Re: Notions of Type
Date: 17 Aug 2006 21:48:39 -0700
Message-ID: <1155876519.670739.303540_at_74g2000cwt.googlegroups.com>
paul c wrote:
> Marshall wrote:
> > paul c wrote:
> >> Marshall wrote:
> >>> erk wrote:
> >>>> ...
> > Consider PROJECT:
> >
> > PROJECT: Relation, Set-of-attributes -> Relation
> >
> > So for PROJECT of an x,y point over x, we pass it two
> > things:
> >
> > 1) A relation defined over attributes x and y
> > 2) ???
> > and it returns
> > 3) A relation defined over attribute x (aka "profit")
> >
> > Whoops! Doesn't fit the template. The second argument isn't
> > a relation. So, strictly speaking, this is not an algebraic operator,
> > because it isn't closed over the type Relation. Exercise for the
> > reader: what *is* the type of the other argument? This should
> > make your head hurt a least a little bit.
> > ...
>
> Thanks for that. Is it not equally reasonable to have:
>
> PROJECT: Relation, Relation -> Relation
>
> and pass it
>
> 1) A relation defined over attributes x and y
> > 2) A relation defined over attribute y
> > and it returns
> > 3) A relation defined over attribute x (aka "profit")
>
> I don't know the formalism for this, but I had thought that if I have a
> value (or even type) R{x,y}, a value R{x} is implied by definition
> (implied in the sense that if one has a value, the other has a value,
> similarly for types) and that all Project does is expose the
> implication, just as TABLE_DEE and DUM do if I project 'nothing'.
>
> Is this too shallow?
I don't see anything to object to in the above.
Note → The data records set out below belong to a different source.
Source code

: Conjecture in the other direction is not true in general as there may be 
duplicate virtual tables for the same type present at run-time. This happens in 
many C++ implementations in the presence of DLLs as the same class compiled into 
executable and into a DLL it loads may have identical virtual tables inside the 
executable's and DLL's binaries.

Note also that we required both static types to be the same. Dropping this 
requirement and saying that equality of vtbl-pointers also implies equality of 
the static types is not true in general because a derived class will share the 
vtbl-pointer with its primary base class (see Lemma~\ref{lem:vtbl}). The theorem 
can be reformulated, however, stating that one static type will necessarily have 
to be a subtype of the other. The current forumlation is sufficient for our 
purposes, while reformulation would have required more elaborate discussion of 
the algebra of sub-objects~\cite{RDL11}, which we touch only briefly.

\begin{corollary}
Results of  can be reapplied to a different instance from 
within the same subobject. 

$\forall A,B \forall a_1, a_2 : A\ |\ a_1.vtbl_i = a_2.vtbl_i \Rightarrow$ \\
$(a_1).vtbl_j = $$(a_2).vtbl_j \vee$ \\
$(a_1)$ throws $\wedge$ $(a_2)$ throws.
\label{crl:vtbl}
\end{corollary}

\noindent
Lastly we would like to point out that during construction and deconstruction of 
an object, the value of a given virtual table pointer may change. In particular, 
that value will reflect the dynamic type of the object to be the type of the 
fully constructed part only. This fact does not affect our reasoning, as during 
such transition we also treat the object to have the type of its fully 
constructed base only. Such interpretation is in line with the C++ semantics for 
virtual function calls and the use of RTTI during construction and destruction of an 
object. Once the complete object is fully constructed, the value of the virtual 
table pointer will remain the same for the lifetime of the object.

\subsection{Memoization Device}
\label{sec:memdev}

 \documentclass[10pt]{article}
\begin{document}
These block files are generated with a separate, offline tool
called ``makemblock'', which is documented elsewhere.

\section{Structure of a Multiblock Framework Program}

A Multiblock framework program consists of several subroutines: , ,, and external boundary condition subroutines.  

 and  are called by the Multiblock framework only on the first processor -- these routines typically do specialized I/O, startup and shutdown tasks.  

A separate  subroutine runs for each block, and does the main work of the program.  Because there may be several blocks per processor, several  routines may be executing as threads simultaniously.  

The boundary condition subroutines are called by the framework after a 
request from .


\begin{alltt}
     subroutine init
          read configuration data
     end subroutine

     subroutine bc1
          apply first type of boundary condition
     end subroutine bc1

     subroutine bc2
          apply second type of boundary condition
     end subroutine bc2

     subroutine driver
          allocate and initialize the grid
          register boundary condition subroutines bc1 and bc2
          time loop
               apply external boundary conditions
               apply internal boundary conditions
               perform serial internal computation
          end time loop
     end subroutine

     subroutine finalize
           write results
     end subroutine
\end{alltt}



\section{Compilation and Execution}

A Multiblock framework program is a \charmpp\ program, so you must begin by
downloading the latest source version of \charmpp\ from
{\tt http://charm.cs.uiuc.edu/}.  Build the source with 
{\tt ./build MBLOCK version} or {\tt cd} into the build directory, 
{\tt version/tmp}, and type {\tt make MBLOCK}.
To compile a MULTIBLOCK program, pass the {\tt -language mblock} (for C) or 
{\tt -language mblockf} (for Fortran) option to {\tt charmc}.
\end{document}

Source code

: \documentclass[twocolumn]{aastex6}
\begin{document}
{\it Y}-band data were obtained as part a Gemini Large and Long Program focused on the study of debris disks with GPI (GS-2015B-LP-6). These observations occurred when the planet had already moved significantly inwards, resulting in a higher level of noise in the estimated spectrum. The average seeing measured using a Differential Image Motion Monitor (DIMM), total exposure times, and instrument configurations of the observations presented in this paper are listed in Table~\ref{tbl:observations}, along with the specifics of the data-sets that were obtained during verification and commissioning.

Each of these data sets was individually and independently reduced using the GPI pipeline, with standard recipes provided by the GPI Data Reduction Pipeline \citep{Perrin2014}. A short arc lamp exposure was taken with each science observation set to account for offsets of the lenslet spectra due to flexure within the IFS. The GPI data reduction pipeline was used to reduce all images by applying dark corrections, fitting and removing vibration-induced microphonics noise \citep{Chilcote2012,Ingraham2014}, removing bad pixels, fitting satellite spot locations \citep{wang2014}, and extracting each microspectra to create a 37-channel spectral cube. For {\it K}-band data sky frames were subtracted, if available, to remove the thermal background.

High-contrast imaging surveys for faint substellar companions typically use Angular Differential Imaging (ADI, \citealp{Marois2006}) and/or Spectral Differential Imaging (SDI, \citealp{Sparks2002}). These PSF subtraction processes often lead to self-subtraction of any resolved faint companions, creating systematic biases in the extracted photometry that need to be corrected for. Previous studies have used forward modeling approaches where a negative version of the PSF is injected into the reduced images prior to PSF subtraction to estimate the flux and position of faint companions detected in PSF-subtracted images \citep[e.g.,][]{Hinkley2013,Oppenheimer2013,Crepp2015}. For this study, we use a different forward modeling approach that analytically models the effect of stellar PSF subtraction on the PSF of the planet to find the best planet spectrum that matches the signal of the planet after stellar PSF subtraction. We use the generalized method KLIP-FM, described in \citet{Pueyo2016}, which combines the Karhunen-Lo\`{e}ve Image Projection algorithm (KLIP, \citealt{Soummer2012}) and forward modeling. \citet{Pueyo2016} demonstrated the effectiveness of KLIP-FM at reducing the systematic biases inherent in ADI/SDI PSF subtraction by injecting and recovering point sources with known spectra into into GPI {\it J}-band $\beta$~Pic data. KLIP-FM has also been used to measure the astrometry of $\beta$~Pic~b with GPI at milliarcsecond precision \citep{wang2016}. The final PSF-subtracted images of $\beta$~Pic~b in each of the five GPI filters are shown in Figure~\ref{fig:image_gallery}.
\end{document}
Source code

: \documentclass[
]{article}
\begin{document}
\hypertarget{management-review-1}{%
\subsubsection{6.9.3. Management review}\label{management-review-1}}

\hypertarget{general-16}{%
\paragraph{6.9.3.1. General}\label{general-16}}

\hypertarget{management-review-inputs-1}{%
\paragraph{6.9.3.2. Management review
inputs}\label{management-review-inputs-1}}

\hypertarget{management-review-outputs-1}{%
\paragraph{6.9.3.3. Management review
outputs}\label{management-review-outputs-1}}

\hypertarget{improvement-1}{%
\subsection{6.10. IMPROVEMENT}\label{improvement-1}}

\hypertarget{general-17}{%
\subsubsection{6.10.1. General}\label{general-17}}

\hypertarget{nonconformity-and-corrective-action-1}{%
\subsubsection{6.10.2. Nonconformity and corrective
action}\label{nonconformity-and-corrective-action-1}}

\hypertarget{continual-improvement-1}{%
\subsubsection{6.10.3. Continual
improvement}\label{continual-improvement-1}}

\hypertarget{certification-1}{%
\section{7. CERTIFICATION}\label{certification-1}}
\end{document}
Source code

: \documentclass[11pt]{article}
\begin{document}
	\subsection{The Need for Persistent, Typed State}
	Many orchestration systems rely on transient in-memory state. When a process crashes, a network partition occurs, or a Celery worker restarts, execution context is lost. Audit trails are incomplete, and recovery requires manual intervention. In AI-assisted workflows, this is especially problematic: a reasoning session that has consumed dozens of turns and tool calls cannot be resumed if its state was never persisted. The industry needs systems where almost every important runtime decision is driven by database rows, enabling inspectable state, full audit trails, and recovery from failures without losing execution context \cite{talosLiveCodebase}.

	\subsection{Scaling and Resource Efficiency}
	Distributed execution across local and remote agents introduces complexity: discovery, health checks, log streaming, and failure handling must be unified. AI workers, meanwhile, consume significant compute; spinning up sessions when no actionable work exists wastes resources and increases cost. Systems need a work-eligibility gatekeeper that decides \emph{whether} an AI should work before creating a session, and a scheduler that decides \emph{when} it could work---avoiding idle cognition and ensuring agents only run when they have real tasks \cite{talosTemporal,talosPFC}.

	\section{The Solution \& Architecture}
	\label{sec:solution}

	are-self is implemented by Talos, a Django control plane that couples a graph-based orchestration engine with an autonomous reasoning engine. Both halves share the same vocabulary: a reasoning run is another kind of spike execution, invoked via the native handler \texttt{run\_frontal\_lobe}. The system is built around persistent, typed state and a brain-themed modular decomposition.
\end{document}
However, earlier we were discussing just how "algebraic"
the operators of the relational algebra are. And the standard
definition of PROJECT is not very algebraic. It doesn't have
a lot of useful algebraic properties.
Is it commutative? No, because the two operands don't even
have the same type. Is it associative? No, because if we
have
(R{x,y,z} PROJECT {x,y}) PROJECT {x}
and try to rewrite that, we get
R{x,y,z} PROJECT ({x,y} PROJECT {x})
and we fail because {x,y} PROJECT {x} is not well-typed.
These considerations are not merely decorative. If we
have a well-understood set of algebraic properties that
our operators obey, we are going to have a much
easier time proving, say, a theorem about the
validity of a query transformation we might want to
apply in our optimizer. Is it always valid? You have
only to write a proof to determine so. Now try writing
that proof when you have five operators and many
of them are neither commutative nor associative, and
take operands of different types.
The Tropashko algebra's operators ARE commutative,
and associative, and absorbitive and idempotent
to boot! And semi-distributive as it turns out. And
there's only two of them. Now THAT is an algebra
for you!
Marshall Received on Fri Aug 18 2006 - 06:48:39 CEST